_WORK TASK:_
Word for word, restate the data that follows, omitting the images.

DATASET ENTRIES below:

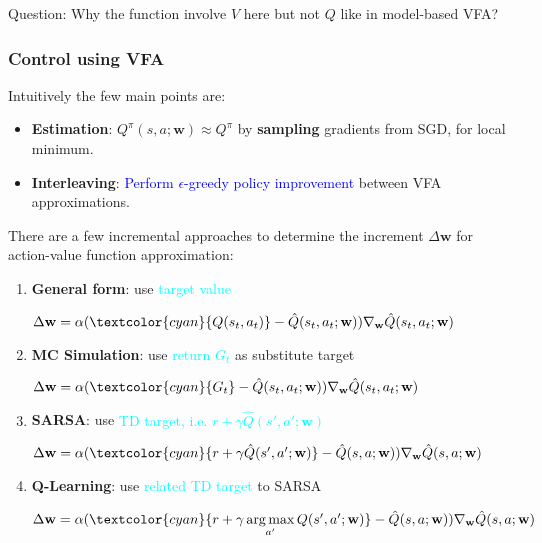 \documentclass{article}
\begin{document}
\begin{hintbox}
    Question: Why the function involve $V$ here but not $Q$ like in model-based VFA?
\end{hintbox}

\subsubsection{Control using VFA}
Intuitively the few main points are:
\begin{itemize}
\item \textbf{Estimation}: $Q^{\pi}(s, a; \mathbf{w}) \approx Q^{\pi}$ by \textbf{sampling} gradients from SGD, for local minimum. 
\item \textbf{Interleaving}: \textcolor{blue}{Perform $\epsilon$-greedy policy improvement} between VFA approximations.
\end{itemize}

There are a few incremental approaches to determine the increment $\Delta \mathbf{w}$ for action-value function approximation:
\begin{enumerate}
\item \textbf{General form}: use \textcolor{cyan}{target value} 
    \begin{center}
        $\Delta \mathbf{w} = \alpha( \textcolor{cyan}{Q(s_t, a_t)} - \hat{Q}(s_t, a_t; \mathbf{w}) ) \nabla_{\mathbf{w}} \hat{Q}(s_t, a_t; \mathbf{w})$ 
    \end{center}
\item \textbf{MC Simulation}: use \textcolor{cyan}{return $G_t$} as substitute target
    \begin{center}
        $\Delta \mathbf{w} = \alpha( \textcolor{cyan}{G_t} - \hat{Q}(s_t, a_t; \mathbf{w}) ) \nabla_{\mathbf{w}} \hat{Q}(s_t, a_t; \mathbf{w})$ 
    \end{center}
\item \textbf{SARSA}: use \textcolor{cyan}{TD target, i.e. $r + \gamma \hat{Q}(s', a'; \mathbf{w})$} 
    \begin{center}
        $\Delta \mathbf{w} = \alpha( \textcolor{cyan}{r + \gamma \hat{Q}(s', a'; \mathbf{w})} - \hat{Q}(s, a; \mathbf{w}) ) \nabla_{\mathbf{w}} \hat{Q}(s, a; \mathbf{w})$ 
    \end{center}
\item \textbf{Q-Learning}: use \textcolor{cyan}{related TD target} to SARSA
    \begin{center}
        $\Delta \mathbf{w} = \alpha( \textcolor{cyan}{
            r + \gamma \mathop{\arg\max}\limits_{a'} Q(s', a'; \mathbf{w})
        } - \hat{Q}(s, a; \mathbf{w}) ) \nabla_{\mathbf{w}} \hat{Q}(s, a; \mathbf{w})$ 
    \end{center}
\end{enumerate}
\end{document}
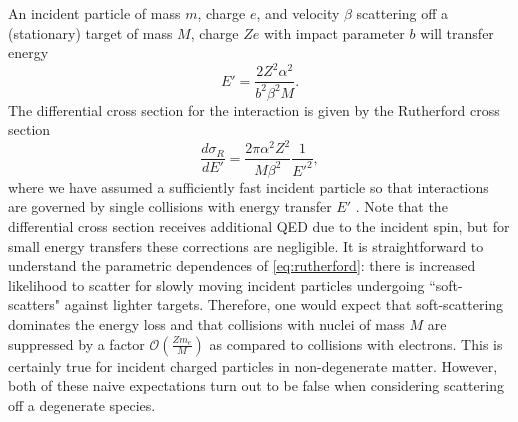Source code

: \documentclass[twocolumn,showpacs,preprintnumbers,amsmath,amssymb,prd]{revtex4}
\newcommand{\OO}{\mathcal{O}}
\def\r{\right)}
\def\l{\left(}
\begin{document}
\begin{appendices}
An incident particle of mass $m$, charge $e$, and velocity $\beta$ scattering off a (stationary) target of mass $M$, charge $Ze$ with impact parameter $b$ will transfer energy 
\begin{equation}
\label{eq:impact}
E' = \frac{2 Z^2 \alpha^2}{b^2 \beta ^2 M}.
\end{equation}
The differential cross section for the interaction is given by the Rutherford cross section
\begin{equation}
\label{eq:rutherford}
\frac{d \sigma_R}{dE'} = \frac{2 \pi  \alpha^2 Z^2}{M \beta^2} \frac{1}{E'^2},
 \end{equation}
where we have assumed a sufficiently fast incident particle so that interactions are governed by single collisions with energy transfer $E'$ \cite{Agashe:2014kda}.  Note that the differential cross section receives additional QED due to the incident spin, but for small energy transfers these corrections are negligible. It is straightforward to understand the parametric dependences of \eqref{eq:rutherford}: there is increased likelihood to scatter for slowly moving incident particles undergoing ``soft-scatters" against lighter targets. Therefore, one would expect that soft-scattering dominates the energy loss and that collisions with nuclei of mass $M$ are suppressed by a factor $\OO\l\frac{Z m_e}{M}\r$ as compared to collisions with electrons. This is certainly true for incident charged particles in non-degenerate matter. However, both of these naive expectations turn out to be false when considering scattering off a degenerate species.


\end{appendices}
\end{document}
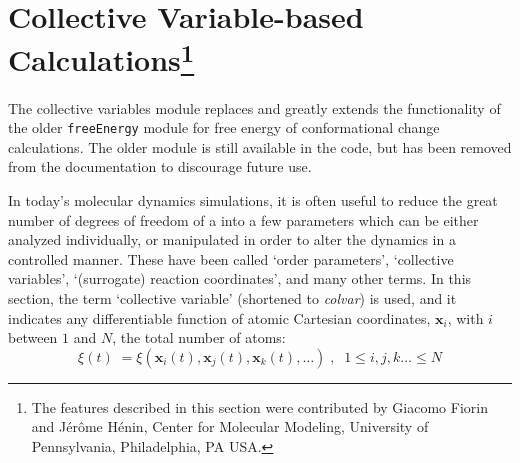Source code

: 
\section{Collective Variable-based Calculations\footnote{ The features described in this section were contributed by Giacomo Fiorin and J\'er\^ome H\'enin, Center for Molecular Modeling, University of Pennsylvania, Philadelphia, PA USA.}}
\label{section:colvars}

The collective variables module replaces and greatly extends the
functionality of the older \texttt{freeEnergy} module for free energy
of conformational change calculations.  The older module is still
available in the code, but has been removed from the documentation to
discourage future use.

In today's molecular dynamics simulations, it is often useful to
reduce the great number of degrees of freedom of a into a few
parameters which can be either analyzed individually, or manipulated
in order to alter the dynamics in a controlled manner.  These have
been called `order parameters', `collective variables', `(surrogate)
reaction coordinates', and many other terms.  In this section, the
term `collective variable' (shortened to \textit{colvar}) is used, and
it indicates any differentiable function of atomic Cartesian
coordinates, $\bm{x}_{i}$, with $i$ between $1$ and $N$, the total
number of atoms:
\begin{equation} 
  \label{eq:colvar_basic}
  \xi(t) \; = \xi\left(\bm{x}_{i}(t), \bm{x}_{j}(t), \bm{x}_{k}(t),
  \ldots \right)\;, \;\; 1 \leq i,j,k\ldots \leq N
\end{equation}

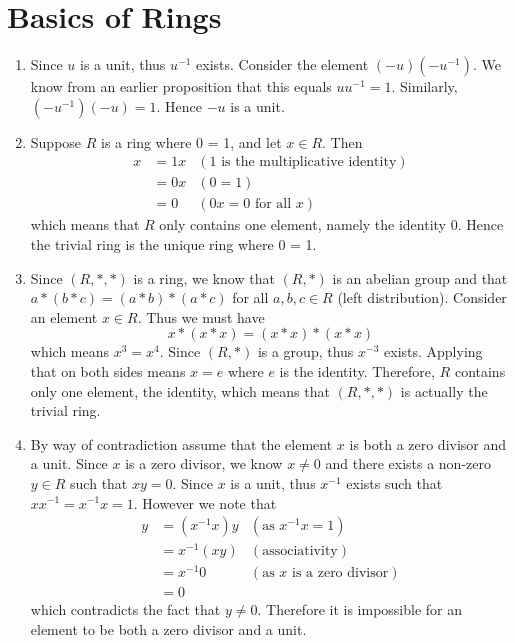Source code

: \section{Basics of Rings}
\begin{enumerate}
    \item Since $u$ is a unit, thus $u^{-1}$ exists. Consider the element $(-u)(-u^{-1})$. We know from an earlier proposition that this equals $uu^{-1} = 1$. Similarly, $(-u^{-1})(-u) = 1$. Hence $-u$ is a unit.

    \item Suppose $R$ is a ring where 0 = 1, and let $x \in R$. Then
    \begin{align*}
        x &= 1x & (1 \text{ is the multiplicative identity})\\
        &= 0x & (0 = 1)\\
        &= 0 & (0x = 0 \text{ for all }x)
    \end{align*}
    which means that $R$ only contains one element, namely the identity 0. Hence the trivial ring is the unique ring where 0 = 1.

    \item Since $(R, \ast, \ast)$ is a ring, we know that $(R, \ast)$ is an abelian group and that $a \ast(b\ast c) = (a \ast b) \ast (a \ast c)$ for all $a, b, c \in R$ (left distribution). Consider an element $x \in R$. Thus we must have
    \[
        x \ast (x \ast x) = (x \ast x) \ast (x \ast x)    
    \]
    which means $x^3 = x^4$. Since $(R, \ast)$ is a group, thus $x^{-3}$ exists. Applying that on both sides means $x = e$ where $e$ is the identity. Therefore, $R$ contains only one element, the identity, which means that $(R, \ast, \ast)$ is actually the trivial ring.

    \item By way of contradiction assume that the element $x$ is both a zero divisor and a unit. Since $x$ is a zero divisor, we know $x \neq 0$ and there exists a non-zero $y \in R$ such that $xy = 0$. Since $x$ is a unit, thus $x^{-1}$ exists such that $xx^{-1} = x^{-1}x = 1$. However we note that
    \begin{align*}
        y &= (x^{-1}x)y & (\text{as }x^{-1}x = 1)\\
        &= x^{-1}(xy) & (\text{associativity})\\
        &= x^{-1}0 & (\text{as }x \text{ is a zero divisor})\\
        &= 0
    \end{align*}
    which contradicts the fact that $y \neq 0$. Therefore it is impossible for an element to be both a zero divisor and a unit.


\end{enumerate}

End of DATASET ENTRIES.

_THE ANSWER:_
 \documentclass{article}
\begin{document}
\begin{hintbox}
    Question: Why the function involve $V$ here but not $Q$ like in model-based VFA?
\end{hintbox}

\subsubsection{Control using VFA}
Intuitively the few main points are:
\begin{itemize}
\item \textbf{Estimation}: $Q^{\pi}(s, a; \mathbf{w}) \approx Q^{\pi}$ by \textbf{sampling} gradients from SGD, for local minimum. 
\item \textbf{Interleaving}: \textcolor{blue}{Perform $\epsilon$-greedy policy improvement} between VFA approximations.
\end{itemize}

There are a few incremental approaches to determine the increment $\Delta \mathbf{w}$ for action-value function approximation:
\begin{enumerate}
\item \textbf{General form}: use \textcolor{cyan}{target value} 
    \begin{center}
        $\Delta \mathbf{w} = \alpha( \textcolor{cyan}{Q(s_t, a_t)} - \hat{Q}(s_t, a_t; \mathbf{w}) ) \nabla_{\mathbf{w}} \hat{Q}(s_t, a_t; \mathbf{w})$ 
    \end{center}
\item \textbf{MC Simulation}: use \textcolor{cyan}{return $G_t$} as substitute target
    \begin{center}
        $\Delta \mathbf{w} = \alpha( \textcolor{cyan}{G_t} - \hat{Q}(s_t, a_t; \mathbf{w}) ) \nabla_{\mathbf{w}} \hat{Q}(s_t, a_t; \mathbf{w})$ 
    \end{center}
\item \textbf{SARSA}: use \textcolor{cyan}{TD target, i.e. $r + \gamma \hat{Q}(s', a'; \mathbf{w})$} 
    \begin{center}
        $\Delta \mathbf{w} = \alpha( \textcolor{cyan}{r + \gamma \hat{Q}(s', a'; \mathbf{w})} - \hat{Q}(s, a; \mathbf{w}) ) \nabla_{\mathbf{w}} \hat{Q}(s, a; \mathbf{w})$ 
    \end{center}
\item \textbf{Q-Learning}: use \textcolor{cyan}{related TD target} to SARSA
    \begin{center}
        $\Delta \mathbf{w} = \alpha( \textcolor{cyan}{
            r + \gamma \mathop{\arg\max}\limits_{a'} Q(s', a'; \mathbf{w})
        } - \hat{Q}(s, a; \mathbf{w}) ) \nabla_{\mathbf{w}} \hat{Q}(s, a; \mathbf{w})$ 
    \end{center}
\end{enumerate}
\end{document}
Source code

: \documentclass[twocolumn,showpacs,preprintnumbers,amsmath,amssymb,prd]{revtex4}
\newcommand{\OO}{\mathcal{O}}
\def\r{\right)}
\def\l{\left(}
\begin{document}
\begin{appendices}
An incident particle of mass $m$, charge $e$, and velocity $\beta$ scattering off a (stationary) target of mass $M$, charge $Ze$ with impact parameter $b$ will transfer energy 
\begin{equation}
\label{eq:impact}
E' = \frac{2 Z^2 \alpha^2}{b^2 \beta ^2 M}.
\end{equation}
The differential cross section for the interaction is given by the Rutherford cross section
\begin{equation}
\label{eq:rutherford}
\frac{d \sigma_R}{dE'} = \frac{2 \pi  \alpha^2 Z^2}{M \beta^2} \frac{1}{E'^2},
 \end{equation}
where we have assumed a sufficiently fast incident particle so that interactions are governed by single collisions with energy transfer $E'$ \cite{Agashe:2014kda}.  Note that the differential cross section receives additional QED due to the incident spin, but for small energy transfers these corrections are negligible. It is straightforward to understand the parametric dependences of \eqref{eq:rutherford}: there is increased likelihood to scatter for slowly moving incident particles undergoing ``soft-scatters" against lighter targets. Therefore, one would expect that soft-scattering dominates the energy loss and that collisions with nuclei of mass $M$ are suppressed by a factor $\OO\l\frac{Z m_e}{M}\r$ as compared to collisions with electrons. This is certainly true for incident charged particles in non-degenerate matter. However, both of these naive expectations turn out to be false when considering scattering off a degenerate species.


\end{appendices}
\end{document}
Source code

: 
\section{Collective Variable-based Calculations\footnote{ The features described in this section were contributed by Giacomo Fiorin and J\'er\^ome H\'enin, Center for Molecular Modeling, University of Pennsylvania, Philadelphia, PA USA.}}
\label{section:colvars}

The collective variables module replaces and greatly extends the
functionality of the older \texttt{freeEnergy} module for free energy
of conformational change calculations.  The older module is still
available in the code, but has been removed from the documentation to
discourage future use.

In today's molecular dynamics simulations, it is often useful to
reduce the great number of degrees of freedom of a into a few
parameters which can be either analyzed individually, or manipulated
in order to alter the dynamics in a controlled manner.  These have
been called `order parameters', `collective variables', `(surrogate)
reaction coordinates', and many other terms.  In this section, the
term `collective variable' (shortened to \textit{colvar}) is used, and
it indicates any differentiable function of atomic Cartesian
coordinates, $\bm{x}_{i}$, with $i$ between $1$ and $N$, the total
number of atoms:
\begin{equation} 
  \label{eq:colvar_basic}
  \xi(t) \; = \xi\left(\bm{x}_{i}(t), \bm{x}_{j}(t), \bm{x}_{k}(t),
  \ldots \right)\;, \;\; 1 \leq i,j,k\ldots \leq N
\end{equation}

Source code

: \section{Basics of Rings}
\begin{enumerate}
    \item Since $u$ is a unit, thus $u^{-1}$ exists. Consider the element $(-u)(-u^{-1})$. We know from an earlier proposition that this equals $uu^{-1} = 1$. Similarly, $(-u^{-1})(-u) = 1$. Hence $-u$ is a unit.

    \item Suppose $R$ is a ring where 0 = 1, and let $x \in R$. Then
    \begin{align*}
        x &= 1x & (1 \text{ is the multiplicative identity})\\
        &= 0x & (0 = 1)\\
        &= 0 & (0x = 0 \text{ for all }x)
    \end{align*}
    which means that $R$ only contains one element, namely the identity 0. Hence the trivial ring is the unique ring where 0 = 1.

    \item Since $(R, \ast, \ast)$ is a ring, we know that $(R, \ast)$ is an abelian group and that $a \ast(b\ast c) = (a \ast b) \ast (a \ast c)$ for all $a, b, c \in R$ (left distribution). Consider an element $x \in R$. Thus we must have
    \[
        x \ast (x \ast x) = (x \ast x) \ast (x \ast x)    
    \]
    which means $x^3 = x^4$. Since $(R, \ast)$ is a group, thus $x^{-3}$ exists. Applying that on both sides means $x = e$ where $e$ is the identity. Therefore, $R$ contains only one element, the identity, which means that $(R, \ast, \ast)$ is actually the trivial ring.

    \item By way of contradiction assume that the element $x$ is both a zero divisor and a unit. Since $x$ is a zero divisor, we know $x \neq 0$ and there exists a non-zero $y \in R$ such that $xy = 0$. Since $x$ is a unit, thus $x^{-1}$ exists such that $xx^{-1} = x^{-1}x = 1$. However we note that
    \begin{align*}
        y &= (x^{-1}x)y & (\text{as }x^{-1}x = 1)\\
        &= x^{-1}(xy) & (\text{associativity})\\
        &= x^{-1}0 & (\text{as }x \text{ is a zero divisor})\\
        &= 0
    \end{align*}
    which contradicts the fact that $y \neq 0$. Therefore it is impossible for an element to be both a zero divisor and a unit.


\end{enumerate}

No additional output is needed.